Congress wants the IRS to crack down on taxpayers who buy and sell crypto but don’t report or pay tax on their gains. To do so, it wants people and companies that facilitate the sale of digital assets to provide the IRS with the same information that stockbrokers must provide when selling stocks and other investments.
Starting with the 2025 tax year, digital asset brokers must file a new Form 1099-DA with the IRS whenever they facilitate the sale of digital assets. The 1099-DA will include such information as the customer’s name and TIN, sales proceeds, tax basis, and gains and losses.

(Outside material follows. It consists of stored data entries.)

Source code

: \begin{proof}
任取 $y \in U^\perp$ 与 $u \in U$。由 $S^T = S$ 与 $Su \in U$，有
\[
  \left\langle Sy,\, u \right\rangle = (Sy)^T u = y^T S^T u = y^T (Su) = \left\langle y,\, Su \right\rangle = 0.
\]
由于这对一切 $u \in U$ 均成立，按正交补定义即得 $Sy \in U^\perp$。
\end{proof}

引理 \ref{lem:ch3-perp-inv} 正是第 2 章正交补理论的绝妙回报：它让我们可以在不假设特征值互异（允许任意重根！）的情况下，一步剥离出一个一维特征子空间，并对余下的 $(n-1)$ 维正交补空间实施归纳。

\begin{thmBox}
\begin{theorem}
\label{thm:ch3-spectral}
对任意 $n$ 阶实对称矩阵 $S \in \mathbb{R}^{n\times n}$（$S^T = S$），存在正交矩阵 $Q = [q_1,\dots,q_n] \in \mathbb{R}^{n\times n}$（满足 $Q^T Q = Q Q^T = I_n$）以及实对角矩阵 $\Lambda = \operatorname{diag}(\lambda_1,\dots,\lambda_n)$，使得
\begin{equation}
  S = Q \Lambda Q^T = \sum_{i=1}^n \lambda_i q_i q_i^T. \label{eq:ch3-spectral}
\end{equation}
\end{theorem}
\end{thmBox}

When the reporting requirements take effect, the IRS estimates that it will receive eight billion new Form 1099-DAs each year filed on behalf of 13 million to 16 million taxpayers.
Receiving Form 1099-DA should make your life easier when you file your tax return. You can rely on the gains and losses reported on the form when you complete your return.
The new rules will also enable the IRS to compare the amounts reported on Form 1099-DA with the numbers taxpayers report on their returns. If there is a discrepancy, the IRS system will automatically send you a notice to correct your error. So, the days of evading tax on crypto transactions may soon be over.